Unfortunately the angles between eigenspaces can be arbitrarily small. I just added an example to the bottom of the question showing this. –  Warren Schudy Nov 8 '10 at 18:09
    
That example suggests the following idea: try to show that the angle between two eigenvectors is at least some function of the difference in the corresponding eigenvalues. Hmmm. –  Warren Schudy Nov 8 '10 at 18:23
    
I created another question asking for techniques to lower bound the angle between eigenvectors of a non-normal matrix. Hopefully the answer to that question may give me some ideas on what to try next. –  Warren Schudy Nov 8 '10 at 19:12
    
Here's the link to that question: mathoverflow.net/questions/45342/… –  Warren Schudy Nov 8 '10 at 19:12

1 Answer 1

up vote 6 down vote accepted

OK, I think I have a full answer at this point, so let me post it.

Step 1. (algebra).

If $P$ is an $n\times n$ stochastic matrix and $\lambda$ is an eigenvalue of $P$ with $|\lambda|=1$, then $\lambda^k=1$ for some $k\le n$ and $1,\lambda,\lambda^2,\dots\,\lambda^{k-1}$ are eigenvalues of $P$.

Indeed, let $x$ be an eigenvector. WLOG, $\lambda\ne 1$. Let $S=\{j:|x_j|=\max_k|x_k|\}$. Then if $i\in S$ and $p_{ij}>0$, then $j\in S$. Now, if $i\in S$ and $p_{ij}>0$, then $x_j=\lambda x_i$. Thus, if we have some entry in $x$, we also have $\lambda^k$ times this entry for every $k$, but the number of different entries is at most $n$. Moreover, we can assume that one of the entries is $1$ and split the indices in $S$ into groups $S_m$ by the rule $j\in S_m$ iff $x_j$ is in the half-open counterclockwise arc from $\lambda^m$ to $\lambda^{m+1}$ so that $i\in S_m$, $p_{ij}>0$ imply $j\in S_{m+1}$. From here we immediately see that $P-\lambda^qI$ is not invertible for every $q$ (the $S$-block annihilates the vector $y_j=\lambda^{qm}$ for $j\in S_m$ and the full determinant has the determinant of the $S$-block as a factor. Thus, all powers of $\lambda$ are eigenvalues.

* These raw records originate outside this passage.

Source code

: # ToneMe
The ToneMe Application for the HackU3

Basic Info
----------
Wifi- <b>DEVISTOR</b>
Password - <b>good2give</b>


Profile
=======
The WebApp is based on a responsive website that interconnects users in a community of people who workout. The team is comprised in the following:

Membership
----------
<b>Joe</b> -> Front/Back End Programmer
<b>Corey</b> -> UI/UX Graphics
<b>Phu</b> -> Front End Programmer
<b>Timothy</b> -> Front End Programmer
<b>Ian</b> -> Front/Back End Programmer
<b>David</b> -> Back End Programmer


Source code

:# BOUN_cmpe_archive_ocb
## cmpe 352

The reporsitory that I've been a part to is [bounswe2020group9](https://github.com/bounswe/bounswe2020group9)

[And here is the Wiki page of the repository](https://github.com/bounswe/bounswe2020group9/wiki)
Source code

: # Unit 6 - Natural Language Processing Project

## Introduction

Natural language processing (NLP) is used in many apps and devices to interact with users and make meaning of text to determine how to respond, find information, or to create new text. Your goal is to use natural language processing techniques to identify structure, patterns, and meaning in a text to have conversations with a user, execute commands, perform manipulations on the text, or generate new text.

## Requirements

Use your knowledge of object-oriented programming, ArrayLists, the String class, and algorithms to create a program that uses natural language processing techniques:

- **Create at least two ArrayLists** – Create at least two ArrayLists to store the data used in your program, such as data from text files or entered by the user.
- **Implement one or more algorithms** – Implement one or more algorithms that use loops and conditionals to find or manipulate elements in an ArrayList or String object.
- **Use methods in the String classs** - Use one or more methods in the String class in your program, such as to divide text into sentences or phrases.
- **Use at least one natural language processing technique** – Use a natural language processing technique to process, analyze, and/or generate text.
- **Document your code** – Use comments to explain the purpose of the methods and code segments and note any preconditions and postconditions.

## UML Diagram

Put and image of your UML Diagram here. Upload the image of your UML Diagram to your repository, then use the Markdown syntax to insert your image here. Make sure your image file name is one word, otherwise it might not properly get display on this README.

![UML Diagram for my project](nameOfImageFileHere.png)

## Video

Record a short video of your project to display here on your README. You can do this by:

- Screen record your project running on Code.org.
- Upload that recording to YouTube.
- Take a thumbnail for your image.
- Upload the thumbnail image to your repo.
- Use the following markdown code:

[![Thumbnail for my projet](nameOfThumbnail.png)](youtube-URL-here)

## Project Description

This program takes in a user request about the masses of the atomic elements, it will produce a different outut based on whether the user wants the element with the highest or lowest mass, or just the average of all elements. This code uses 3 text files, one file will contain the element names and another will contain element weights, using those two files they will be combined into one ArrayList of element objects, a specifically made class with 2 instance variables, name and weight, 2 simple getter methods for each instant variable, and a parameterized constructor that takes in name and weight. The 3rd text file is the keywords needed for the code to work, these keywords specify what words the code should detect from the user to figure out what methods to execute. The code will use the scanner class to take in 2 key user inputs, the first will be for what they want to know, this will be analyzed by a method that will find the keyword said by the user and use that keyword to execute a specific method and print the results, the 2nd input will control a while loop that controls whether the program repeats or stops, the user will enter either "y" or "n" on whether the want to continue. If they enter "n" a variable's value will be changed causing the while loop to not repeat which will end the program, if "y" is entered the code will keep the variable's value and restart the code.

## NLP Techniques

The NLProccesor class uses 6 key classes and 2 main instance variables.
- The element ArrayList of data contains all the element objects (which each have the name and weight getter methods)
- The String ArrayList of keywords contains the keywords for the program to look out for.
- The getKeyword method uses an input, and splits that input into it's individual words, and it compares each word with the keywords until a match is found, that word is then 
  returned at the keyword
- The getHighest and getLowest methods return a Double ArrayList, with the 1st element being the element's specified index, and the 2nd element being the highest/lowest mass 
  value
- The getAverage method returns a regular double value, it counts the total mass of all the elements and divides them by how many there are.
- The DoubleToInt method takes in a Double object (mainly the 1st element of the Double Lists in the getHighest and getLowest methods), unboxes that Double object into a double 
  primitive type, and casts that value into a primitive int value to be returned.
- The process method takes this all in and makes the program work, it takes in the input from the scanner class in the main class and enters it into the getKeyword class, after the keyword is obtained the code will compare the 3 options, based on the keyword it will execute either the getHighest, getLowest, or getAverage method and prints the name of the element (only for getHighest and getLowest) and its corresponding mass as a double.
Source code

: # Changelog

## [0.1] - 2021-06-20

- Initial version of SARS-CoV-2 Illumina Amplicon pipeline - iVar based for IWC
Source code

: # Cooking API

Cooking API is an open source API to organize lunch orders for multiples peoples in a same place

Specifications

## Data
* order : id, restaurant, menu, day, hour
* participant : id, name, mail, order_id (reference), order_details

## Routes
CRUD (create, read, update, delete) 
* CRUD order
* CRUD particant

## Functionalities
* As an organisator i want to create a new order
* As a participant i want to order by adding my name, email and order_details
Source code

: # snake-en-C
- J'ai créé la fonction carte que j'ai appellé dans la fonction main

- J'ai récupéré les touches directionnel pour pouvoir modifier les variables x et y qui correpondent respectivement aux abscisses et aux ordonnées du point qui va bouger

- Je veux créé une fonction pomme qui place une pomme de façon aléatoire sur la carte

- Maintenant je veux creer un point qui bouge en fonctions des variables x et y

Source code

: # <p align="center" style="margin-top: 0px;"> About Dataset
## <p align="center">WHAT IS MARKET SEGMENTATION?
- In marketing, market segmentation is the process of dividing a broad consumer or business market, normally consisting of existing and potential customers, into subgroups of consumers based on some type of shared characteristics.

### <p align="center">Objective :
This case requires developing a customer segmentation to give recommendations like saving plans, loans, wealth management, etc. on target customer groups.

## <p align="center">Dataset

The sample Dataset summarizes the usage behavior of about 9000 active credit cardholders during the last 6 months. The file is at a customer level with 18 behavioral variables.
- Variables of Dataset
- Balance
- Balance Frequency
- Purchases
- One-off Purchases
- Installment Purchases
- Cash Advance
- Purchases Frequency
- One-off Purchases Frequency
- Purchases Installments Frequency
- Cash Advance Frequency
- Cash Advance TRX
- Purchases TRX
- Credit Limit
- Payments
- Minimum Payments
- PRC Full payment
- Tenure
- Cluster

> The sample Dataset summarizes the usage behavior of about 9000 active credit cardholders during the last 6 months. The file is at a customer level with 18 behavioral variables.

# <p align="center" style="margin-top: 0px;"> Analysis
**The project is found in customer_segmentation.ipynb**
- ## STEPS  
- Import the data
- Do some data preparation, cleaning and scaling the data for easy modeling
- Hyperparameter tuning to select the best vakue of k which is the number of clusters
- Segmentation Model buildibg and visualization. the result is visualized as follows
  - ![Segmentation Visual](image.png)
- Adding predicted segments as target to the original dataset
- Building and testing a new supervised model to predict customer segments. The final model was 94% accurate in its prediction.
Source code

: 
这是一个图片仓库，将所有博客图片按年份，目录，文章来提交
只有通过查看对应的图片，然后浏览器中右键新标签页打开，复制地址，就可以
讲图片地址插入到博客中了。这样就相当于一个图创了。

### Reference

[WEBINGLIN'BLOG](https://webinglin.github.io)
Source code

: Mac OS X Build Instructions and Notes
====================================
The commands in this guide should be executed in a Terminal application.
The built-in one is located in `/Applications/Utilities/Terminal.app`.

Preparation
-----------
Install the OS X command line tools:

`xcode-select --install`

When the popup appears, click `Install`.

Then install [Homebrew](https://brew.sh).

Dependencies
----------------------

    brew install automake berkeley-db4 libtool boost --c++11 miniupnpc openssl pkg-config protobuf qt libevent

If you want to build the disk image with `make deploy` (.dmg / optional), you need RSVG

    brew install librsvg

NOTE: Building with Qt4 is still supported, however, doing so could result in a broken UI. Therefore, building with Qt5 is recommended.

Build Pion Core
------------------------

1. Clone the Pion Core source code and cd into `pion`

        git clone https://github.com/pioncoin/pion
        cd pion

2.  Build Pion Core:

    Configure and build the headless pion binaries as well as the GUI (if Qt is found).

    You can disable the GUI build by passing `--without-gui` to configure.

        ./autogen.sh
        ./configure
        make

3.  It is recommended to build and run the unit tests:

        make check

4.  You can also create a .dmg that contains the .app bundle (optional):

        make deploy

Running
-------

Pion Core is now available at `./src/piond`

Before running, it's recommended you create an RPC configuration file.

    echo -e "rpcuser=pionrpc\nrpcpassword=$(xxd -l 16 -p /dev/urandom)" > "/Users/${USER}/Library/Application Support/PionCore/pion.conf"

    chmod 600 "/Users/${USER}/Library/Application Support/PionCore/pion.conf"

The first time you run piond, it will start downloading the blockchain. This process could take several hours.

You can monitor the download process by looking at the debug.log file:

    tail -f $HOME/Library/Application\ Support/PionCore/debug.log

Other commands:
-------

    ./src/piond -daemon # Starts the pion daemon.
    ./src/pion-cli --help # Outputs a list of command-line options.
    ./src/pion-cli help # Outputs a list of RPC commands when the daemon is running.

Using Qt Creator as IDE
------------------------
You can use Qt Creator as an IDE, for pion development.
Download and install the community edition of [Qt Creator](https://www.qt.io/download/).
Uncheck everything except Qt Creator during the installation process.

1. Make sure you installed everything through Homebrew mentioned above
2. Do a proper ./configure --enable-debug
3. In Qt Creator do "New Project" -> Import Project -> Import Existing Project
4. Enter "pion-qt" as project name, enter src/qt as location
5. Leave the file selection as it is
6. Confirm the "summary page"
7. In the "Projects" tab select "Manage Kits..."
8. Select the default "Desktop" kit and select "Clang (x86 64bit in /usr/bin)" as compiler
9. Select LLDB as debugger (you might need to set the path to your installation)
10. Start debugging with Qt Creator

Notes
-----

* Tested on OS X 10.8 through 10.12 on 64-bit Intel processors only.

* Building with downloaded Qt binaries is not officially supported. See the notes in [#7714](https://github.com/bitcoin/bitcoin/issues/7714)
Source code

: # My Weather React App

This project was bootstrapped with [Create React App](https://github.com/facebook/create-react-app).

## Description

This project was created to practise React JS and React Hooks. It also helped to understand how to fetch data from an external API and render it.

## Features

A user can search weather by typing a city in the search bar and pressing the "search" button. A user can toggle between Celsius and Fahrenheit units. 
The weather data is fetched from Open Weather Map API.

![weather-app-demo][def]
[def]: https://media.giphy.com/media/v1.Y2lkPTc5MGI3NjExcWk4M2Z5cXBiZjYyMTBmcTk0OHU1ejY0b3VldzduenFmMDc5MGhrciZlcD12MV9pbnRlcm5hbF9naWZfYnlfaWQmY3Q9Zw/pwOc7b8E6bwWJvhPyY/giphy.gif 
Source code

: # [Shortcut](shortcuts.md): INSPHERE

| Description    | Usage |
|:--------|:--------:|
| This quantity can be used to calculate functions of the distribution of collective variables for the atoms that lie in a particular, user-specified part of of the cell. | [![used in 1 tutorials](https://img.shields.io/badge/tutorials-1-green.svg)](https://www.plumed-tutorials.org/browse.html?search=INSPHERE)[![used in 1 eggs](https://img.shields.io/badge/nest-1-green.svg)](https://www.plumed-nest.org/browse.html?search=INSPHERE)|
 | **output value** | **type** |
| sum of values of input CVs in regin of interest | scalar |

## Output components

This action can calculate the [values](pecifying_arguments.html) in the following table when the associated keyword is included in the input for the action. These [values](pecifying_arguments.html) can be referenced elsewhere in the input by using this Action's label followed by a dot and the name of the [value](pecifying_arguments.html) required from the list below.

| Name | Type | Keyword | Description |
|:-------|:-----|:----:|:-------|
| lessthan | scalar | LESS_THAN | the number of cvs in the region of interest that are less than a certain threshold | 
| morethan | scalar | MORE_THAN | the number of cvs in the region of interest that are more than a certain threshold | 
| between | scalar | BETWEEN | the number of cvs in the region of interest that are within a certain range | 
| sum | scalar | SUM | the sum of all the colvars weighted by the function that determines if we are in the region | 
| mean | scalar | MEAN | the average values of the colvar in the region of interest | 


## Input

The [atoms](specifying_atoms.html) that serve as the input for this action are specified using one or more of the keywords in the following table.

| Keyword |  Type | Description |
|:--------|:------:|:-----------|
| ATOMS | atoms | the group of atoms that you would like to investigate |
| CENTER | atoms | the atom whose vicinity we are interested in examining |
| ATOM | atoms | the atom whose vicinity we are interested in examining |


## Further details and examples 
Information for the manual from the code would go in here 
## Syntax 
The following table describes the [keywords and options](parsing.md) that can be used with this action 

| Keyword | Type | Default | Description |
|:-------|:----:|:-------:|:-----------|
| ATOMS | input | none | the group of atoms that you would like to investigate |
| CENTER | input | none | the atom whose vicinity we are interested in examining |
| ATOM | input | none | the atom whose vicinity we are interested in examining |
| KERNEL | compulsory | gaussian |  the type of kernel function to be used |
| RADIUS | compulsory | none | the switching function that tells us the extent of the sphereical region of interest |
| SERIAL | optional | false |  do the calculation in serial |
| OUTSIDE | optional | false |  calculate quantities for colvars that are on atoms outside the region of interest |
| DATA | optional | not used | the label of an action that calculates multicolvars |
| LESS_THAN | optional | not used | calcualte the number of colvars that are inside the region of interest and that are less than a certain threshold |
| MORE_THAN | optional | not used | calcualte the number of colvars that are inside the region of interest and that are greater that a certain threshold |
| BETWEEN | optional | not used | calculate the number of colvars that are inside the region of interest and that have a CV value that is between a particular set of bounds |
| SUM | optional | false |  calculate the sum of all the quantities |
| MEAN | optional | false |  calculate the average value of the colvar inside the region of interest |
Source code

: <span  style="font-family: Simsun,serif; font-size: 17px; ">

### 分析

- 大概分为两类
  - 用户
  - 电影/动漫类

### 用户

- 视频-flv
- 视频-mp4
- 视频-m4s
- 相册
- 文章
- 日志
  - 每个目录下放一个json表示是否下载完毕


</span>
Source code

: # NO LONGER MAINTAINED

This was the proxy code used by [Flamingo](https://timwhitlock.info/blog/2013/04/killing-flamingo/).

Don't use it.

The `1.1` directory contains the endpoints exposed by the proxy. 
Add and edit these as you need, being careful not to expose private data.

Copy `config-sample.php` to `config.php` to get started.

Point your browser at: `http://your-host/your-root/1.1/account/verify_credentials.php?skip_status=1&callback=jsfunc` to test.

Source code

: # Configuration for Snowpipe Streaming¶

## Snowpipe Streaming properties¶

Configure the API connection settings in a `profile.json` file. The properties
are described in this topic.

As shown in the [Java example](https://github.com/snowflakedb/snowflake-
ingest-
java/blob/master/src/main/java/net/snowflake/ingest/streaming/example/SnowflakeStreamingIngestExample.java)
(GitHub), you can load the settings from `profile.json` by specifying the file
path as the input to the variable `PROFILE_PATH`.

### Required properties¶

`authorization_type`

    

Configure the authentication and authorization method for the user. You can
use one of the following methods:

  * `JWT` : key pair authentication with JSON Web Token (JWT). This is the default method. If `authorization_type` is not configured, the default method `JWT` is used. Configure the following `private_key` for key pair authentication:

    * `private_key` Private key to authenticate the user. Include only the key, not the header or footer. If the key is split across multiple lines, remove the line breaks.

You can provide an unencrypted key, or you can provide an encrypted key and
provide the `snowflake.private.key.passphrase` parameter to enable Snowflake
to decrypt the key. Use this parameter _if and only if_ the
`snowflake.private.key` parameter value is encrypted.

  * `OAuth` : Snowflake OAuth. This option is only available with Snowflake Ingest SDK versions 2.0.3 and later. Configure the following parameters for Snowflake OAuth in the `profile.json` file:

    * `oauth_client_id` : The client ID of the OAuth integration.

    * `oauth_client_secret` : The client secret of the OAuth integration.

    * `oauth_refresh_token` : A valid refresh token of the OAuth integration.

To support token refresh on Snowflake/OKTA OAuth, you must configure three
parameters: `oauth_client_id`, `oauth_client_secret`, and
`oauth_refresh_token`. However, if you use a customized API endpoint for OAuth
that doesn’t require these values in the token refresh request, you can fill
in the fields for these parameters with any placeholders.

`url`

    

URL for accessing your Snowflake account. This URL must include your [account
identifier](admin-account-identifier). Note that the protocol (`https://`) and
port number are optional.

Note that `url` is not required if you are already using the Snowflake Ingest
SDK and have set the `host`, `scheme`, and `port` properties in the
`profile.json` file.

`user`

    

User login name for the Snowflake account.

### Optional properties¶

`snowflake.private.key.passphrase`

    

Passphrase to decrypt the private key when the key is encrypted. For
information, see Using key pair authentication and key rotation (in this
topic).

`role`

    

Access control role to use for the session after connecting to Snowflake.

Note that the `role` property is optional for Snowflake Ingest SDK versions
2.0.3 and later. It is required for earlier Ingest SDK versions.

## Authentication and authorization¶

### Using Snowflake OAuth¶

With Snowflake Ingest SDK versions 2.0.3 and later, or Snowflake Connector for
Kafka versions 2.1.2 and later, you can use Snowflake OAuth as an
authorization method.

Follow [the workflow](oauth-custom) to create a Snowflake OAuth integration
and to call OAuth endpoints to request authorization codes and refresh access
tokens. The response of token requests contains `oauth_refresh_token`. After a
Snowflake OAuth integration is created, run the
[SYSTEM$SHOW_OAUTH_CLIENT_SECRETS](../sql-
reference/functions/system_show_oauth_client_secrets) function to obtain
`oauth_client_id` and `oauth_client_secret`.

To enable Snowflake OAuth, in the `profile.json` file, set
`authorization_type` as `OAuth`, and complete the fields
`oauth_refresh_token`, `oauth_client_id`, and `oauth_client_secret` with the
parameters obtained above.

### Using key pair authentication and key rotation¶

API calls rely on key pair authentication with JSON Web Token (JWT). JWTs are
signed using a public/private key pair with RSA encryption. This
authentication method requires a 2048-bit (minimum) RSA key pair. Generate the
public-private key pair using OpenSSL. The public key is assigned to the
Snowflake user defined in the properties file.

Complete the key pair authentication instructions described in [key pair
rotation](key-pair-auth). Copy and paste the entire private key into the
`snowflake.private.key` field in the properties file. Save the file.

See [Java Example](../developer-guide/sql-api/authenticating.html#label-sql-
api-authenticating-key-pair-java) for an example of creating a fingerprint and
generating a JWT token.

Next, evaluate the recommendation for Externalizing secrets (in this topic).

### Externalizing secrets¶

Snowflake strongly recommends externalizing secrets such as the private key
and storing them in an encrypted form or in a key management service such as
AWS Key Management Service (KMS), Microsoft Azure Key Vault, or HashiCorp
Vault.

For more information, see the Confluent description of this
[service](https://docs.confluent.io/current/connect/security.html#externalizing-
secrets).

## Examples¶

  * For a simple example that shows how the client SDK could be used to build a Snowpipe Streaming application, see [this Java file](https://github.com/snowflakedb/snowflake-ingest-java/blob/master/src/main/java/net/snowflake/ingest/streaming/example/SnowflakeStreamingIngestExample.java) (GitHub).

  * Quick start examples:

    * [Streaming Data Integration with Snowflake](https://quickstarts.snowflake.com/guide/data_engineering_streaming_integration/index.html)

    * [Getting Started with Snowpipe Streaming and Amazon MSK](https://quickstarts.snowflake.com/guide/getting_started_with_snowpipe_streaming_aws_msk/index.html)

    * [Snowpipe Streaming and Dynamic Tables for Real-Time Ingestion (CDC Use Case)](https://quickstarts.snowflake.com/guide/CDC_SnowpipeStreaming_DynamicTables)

Step 2. (compactness argument).

Consider a convergent sequence $P_k$ of $n\times n$ stochastic matrices with the limit $P$. Assume that $P_k$ have eigenvalues $\lambda_k$ and $\lambda_k$ are not contained in any Stolz angle. Then we may assume that $\lambda_k\to\lambda$, $|\lambda|=1$. Clearly, $\lambda$ is an eigenvalue of $P$. If $\lambda\ne 1$, then $P$ has several eigenvalues summing to $0$ (powers of $\lambda$), so $\operatorname{Tr} P\le n-2$, which makes it not a limit point of your set. But If $\lambda=1$, it is even worse, because, if $\lambda_k$ approach $1$ tangentially, then $\lambda_k^{m_k}$ can tend to any point on the unit circle but they are also eigenvalues of $n\times n$ stochastic matrices (powers of $P_k$) and so are their limits. Thus, we have some fixed (but depending on $n$) Stolz angle, containing all the eigenvalues of your matrices.

Step 3. (harmonic analysis)

Let $f(m)=\sum_{k=1}^n c_k\lambda_k^m$ for $m\ge 0$ and $0$ for $m<0$ where $\lambda_k$ lie in some fixed Stolz angle $A$. Then $$ Vf=\sum_{m\in\mathbb Z}|f(m+1)-f(m)|\le C(A,n)\max_m |f(m)| $$

Proof:

We begin with a

Complex analysis lemma

Let $F(z)=\sum_{k=1}^n c_k e^{\mu_k}z$ where $\mu_k\in\mathbb C$, $|\mu_k|\le 1$. Then $F$ has at most $C(n)$ zeroes in the unit disk.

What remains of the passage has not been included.